Dietro la stazione c'è un museo iper moderno con 1.300 tappeti antichi
La sede è iper moderna, la collezione squisitamente antica: il Mita è destinato a diventare un punto di riferimento degli amanti dell’arte e della cultura. Se non altro perché è un progetto inedito e autentico, nato dalla passione.
Dedicato all’arte tessile, il Museo Internazionale del Tappeto Antico, in via privata De Vitalis, dietro la stazione di Brescia è nato per conservare, esporre e studiare il patrimonio di Fondazione Tassara, nata nel 2008 per volere del collezionista Romain Zaleski. Dopo quattro mostre che ne hanno aperto piccole porzioni - l’ultima nel Ridotto del Teatro Grande - ora i tappeti hanno una casa. Gremita ieri l’inaugurazione: in molti attendevano di vedere la collezione.

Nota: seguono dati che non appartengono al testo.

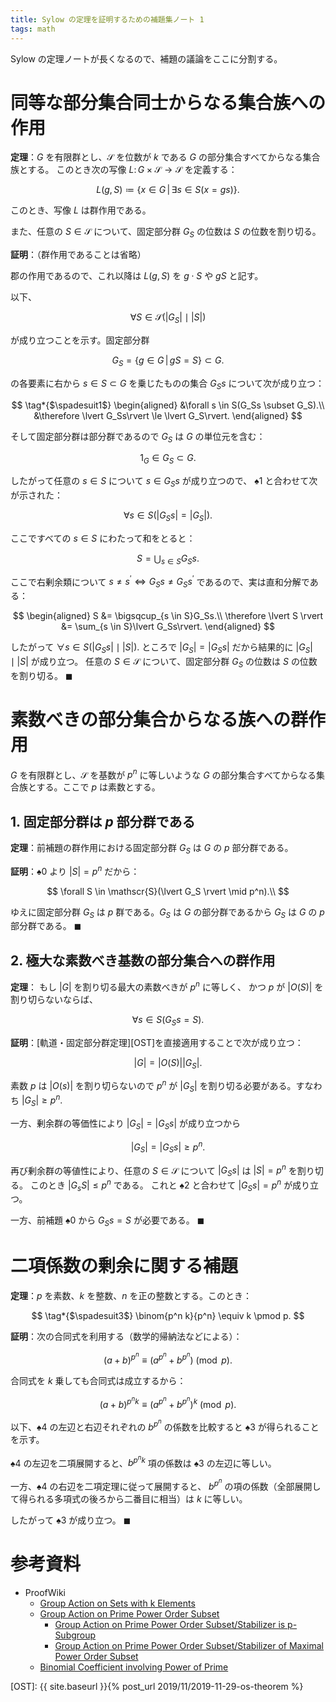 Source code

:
 ```yaml
---
title: Sylow の定理を証明するための補題集ノート 1
tags: math
---
```


Sylow の定理ノートが長くなるので、補題の議論をここに分割する。

# 同等な部分集合同士からなる集合族への作用

**定理**：$G$ を有限群とし、$\mathscr S$ を位数が $k$ である $G$ の部分集合すべてからなる集合族とする。
このとき次の写像 $L\colon G \times \mathscr{S} \longrightarrow \mathscr{S}$ を定義する：

$$
L(g, S) \coloneqq \{ x \in G \,|\, \exists s \in S(x = gs) \}.
$$

このとき、写像 $L$ は群作用である。

また、任意の $S \in \mathscr S$ について、固定部分群 $G_S$ の位数は $S$ の位数を割り切る。

**証明**：（群作用であることは省略）

郡の作用であるので、これ以降は $L(g, S)$ を $g \cdot S$ や $gS$ と記す。

以下、

$$
\tag*{$\spadesuit0$}
\forall S \in \mathscr{S}(\lvert G_S \rvert \mid \lvert S \rvert)
$$

が成り立つことを示す。固定部分群

$$
G_S = \{g \in G \,|\, gS = S\} \subset G.
$$

の各要素に右から $s \in S \subset G$ を乗じたものの集合 $G_Ss$ について次が成り立つ：

$$
\tag*{$\spadesuit1$}
\begin{aligned}
&\forall s \in S(G_Ss \subset G_S).\\
&\therefore \lvert G_Ss\rvert \le \lvert G_S\rvert.
\end{aligned}
$$

そして固定部分群は部分群であるので $G_S$ は $G$ の単位元を含む：

$$
1_G \in G_S \subset G.
$$

したがって任意の $s \in S$ について $s \in G_Ss$ が成り立つので、
$\spadesuit1$ と合わせて次が示された：

$$
\forall s \in S(\lvert G_Ss\rvert = \lvert G_S\rvert).
$$

ここですべての $s \in S$ にわたって和をとると：

$$
S = \bigcup_{s \in S}G_Ss.
$$

ここで右剰余類について $s \ne s^{\prime} \iff G_Ss \ne G_Ss^{\prime}$ であるので、実は直和分解である：

$$
\begin{aligned}
S &= \bigsqcup_{s \in S}G_Ss.\\
\therefore \lvert S \rvert &= \sum_{s \in S}\lvert G_Ss\rvert.
\end{aligned}
$$

したがって $\forall s \in S(\lvert G_Ss \rvert \mid \lvert S \rvert).$
ところで $\lvert G_S \rvert = \lvert G_Ss \rvert$ だから結果的に
$\lvert G_S \rvert \mid \lvert S \rvert$ が成り立つ。
任意の $S \in \mathscr S$ について、固定部分群 $G_S$ の位数は $S$ の位数を割り切る。
$\blacksquare$

# 素数べきの部分集合からなる族への群作用

$G$ を有限群とし、$\mathscr S$ を基数が $p^n$ に等しいような
$G$ の部分集合すべてからなる集合族とする。ここで $p$ は素数とする。

## 1. 固定部分群は $p$ 部分群である

**定理**：前補題の群作用における固定部分群 $G_S$ は $G$ の $p$ 部分群である。

**証明**：$\spadesuit0$ より $\lvert S \rvert = p^n$ だから：

$$
\forall S \in \mathscr{S}(\lvert G_S \rvert \mid p^n).\\
$$

ゆえに固定部分群 $G_S$ は $p$ 群である。$G_S$ は $G$ の部分群であるから
$G_S$ は $G$ の $p$ 部分群である。
$\blacksquare$

## 2. 極大な素数べき基数の部分集合への群作用

**定理**：
もし $\lvert G \rvert$ を割り切る最大の素数べきが $p^n$ に等しく、
かつ $p$ が $\lvert O(S) \rvert$ を割り切らないならば、

$$
\forall s \in S(G_Ss = S).
$$

**証明**：[軌道・固定部分群定理][OST]を直接適用することで次が成り立つ：

$$
\lvert G \rvert = \lvert O(S) \rvert \lvert G_S\rvert.
$$

素数 $p$ は $\lvert O(s) \rvert$ を割り切らないので $p^n$ が
$\lvert G_S \rvert$ を割り切る必要がある。すなわち $\lvert G_S \rvert \ge p^n.$

一方、剰余群の等価性により $\lvert G_S \rvert = \lvert G_Ss\rvert$ が成り立つから

$$
\tag*{$\spadesuit2$}
\lvert G_S \rvert = \lvert G_Ss \rvert\ge p^n.
$$

再び剰余群の等値性により、任意の $S \in \mathscr{S}$ について
$\lvert G_Ss \rvert$ は $\lvert S \rvert = p^n$ を割り切る。
このとき $\lvert G_sS \rvert \le p^n$ である。
これと $\spadesuit2$ と合わせて $\lvert G_Ss\rvert = p^n$ が成り立つ。

一方、前補題 $\spadesuit0$ から $G_Ss = S$ が必要である。
$\blacksquare$

# 二項係数の剰余に関する補題

**定理**：$p$ を素数、$k$ を整数、$n$ を正の整数とする。このとき：

$$
\tag*{$\spadesuit3$}
\binom{p^n k}{p^n} \equiv k \pmod p.
$$

**証明**：次の合同式を利用する（数学的帰納法などによる）：

$$
(a + b)^{p^n} \equiv (a^{p^n} + b^{p^n}) \pmod p.
$$

合同式を $k$ 乗しても合同式は成立するから：

$$
\tag*{$\spadesuit4$}
(a + b)^{p^nk} \equiv (a^{p^n} + b^{p^n})^k \pmod p.
$$

以下、$\spadesuit4$ の左辺と右辺それぞれの $b^{p^n}$ の係数を比較すると
$\spadesuit3$ が得られることを示す。

$\spadesuit4$ の左辺を二項展開すると、$b^{p^nk}$ 項の係数は
$\spadesuit3$ の左辺に等しい。

一方、$\spadesuit4$ の右辺を二項定理に従って展開すると、
$b^{p^n}$ の項の係数（全部展開して得られる多項式の後ろから二番目に相当）は $k$ に等しい。

したがって $\spadesuit3$ が成り立つ。
$\blacksquare$

# 参考資料

* ProofWiki
  * [Group Action on Sets with k Elements](https://proofwiki.org/wiki/Group_Action_on_Sets_with_k_Elements)
  * [Group Action on Prime Power Order Subset](https://proofwiki.org/wiki/Group_Action_on_Prime_Power_Order_Subset)
    * [Group Action on Prime Power Order Subset/Stabilizer is p-Subgroup](https://proofwiki.org/wiki/Group_Action_on_Prime_Power_Order_Subset/Stabilizer_is_p-Subgroup)
    * [Group Action on Prime Power Order Subset/Stabilizer of Maximal Power Order Subset](https://proofwiki.org/wiki/Group_Action_on_Prime_Power_Order_Subset/Stabilizer_of_Maximal_Power_Order_Subset)
  * [Binomial Coefficient involving Power of Prime](https://proofwiki.org/wiki/Binomial_Coefficient_involving_Power_of_Prime)

[OST]: {{ site.baseurl }}{% post_url 2019/11/2019-11-29-os-theorem %}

La raccolta raduna oltre 1.300 manufatti tessili che vanno dalla fine del XV all’inizio del XX secolo e l’edificio che la ospita è sorto in pochissimo tempo. Un anno di lavori, tanto che gran parte della collezione non è ancora stata trasferita (ma ci starà tutta nei depositi, assicurano).
Il museo
All’opening insieme allo stesso (emozionato) Romain Zaleski e allo studioso britannico Michael Franses c’era anche Wladimir Zaleski, presidente del Mita, che ha annunciato diversi progetti (con la speranza di proporne due al mese): «Vogliamo che Mita sia un centro culturale e che non si chiuda su se stesso, aprendosi invece al quartiere e alla città, parlando di e con le culture non europee. Ci saranno conferenze, concerti con artisti internazionali e locali, eventi che stuzzichino la curiosità. A novembre proporremo già una conferenza e un concerto di musica contemporanea con due artisti bresciani e due iraniani. Di giorno invece formeremo operatori culturali e coinvolgeremo le scuole della città».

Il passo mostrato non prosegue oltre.